Dream turned to George with a sad smile. His heart ached to leave this place of sanctuary.
“I’ll be back.” He whispered breathlessly.
George beamed, “You better.”
And so, Dream ran back through the thick pine, the leaves and needles pricking at his skin as he ran. He was smiling when he got back to the palace guards whose faces bore scared looks at the sight of his muddied clothes. He was smiling when he was ushered to his worry-worn father who scolded him for running away.
He was smiling ever since that day.
He was sixteen-- turning seventeen when he first kissed George.
This time they sheltered under the shade of a willow tree. As the summer sun blazed through the sky, they sought comfort under its shadow. The calming sound of birds chirping came ever so often, catching itself adrift to the breeze which carried it to their ears.
“Happy Birthday, George.” Dream breathed slowly as he leaned in next to him, their bodies slick with sweat from the sun above.
“I didn’t think you’d remember.” George laughed the same kind that he loved to hear when they were kids. “Normally you forget the most mundane of things.”
Dream scoffed, “Your birthday is no mundane day. It’s the day you were born.”
His giggles were washed by the strong breeze that wrung by them.
“The day I was born doesn’t uphold the same amount of value as yours,” he said wistfully.
Dream frowned. “How could I not be utterly joyed at the day the gods gave me you?”
Dream didn’t know what he was doing. For all his quick wit and sheer perseverance got him through, this was not one of them. No battle strategy or tutoring lesson could ever teach him about the ways of love. He must learn it for himself, must learn how it’s like to fall so deep into something to the point where coming back out seems pointless. He must learn what it is like, to offer a part of yourself to another person for them to hold close.
He wants to learn love.
And that first starts with George,
“You’re so stupid.”
George didn’t intend it to be rude, judging by the soft and tender tone in his voice. By then, their insults have become terms of endearment. At this point, Dream was just sinking deeper and deeper in.
The only way he would ever know of love is the way George smiles under the shade of the willow tree. How his laughs mix with birds chirping in the wind. His eyes sparkle with the flicker of a flame, the light of his world. The only way he will ever need to know of love.
He does not heed the warnings of his father. A man whose heart has been worn on his sleeve. The only way Dream would learn of heartbreak was from him, and his time from the goddess. It was his mistake, not Dream’s.

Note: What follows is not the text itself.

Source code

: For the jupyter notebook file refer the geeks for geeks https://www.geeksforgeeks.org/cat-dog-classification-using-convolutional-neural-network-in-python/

“Thank you for being born.” He would whisper softly near George’s ear. Grasping the small of his back as he caressed his cheek. Their noses would brush against each other ever so slightly, sharing the same breath.
George would laugh while melting into the touch, “The sun makes your freckles stand out.”
Dream’s palms rested on George, and now he could officially say he held the world.
“Happy birthday.” He whispered, leaning in to kiss George.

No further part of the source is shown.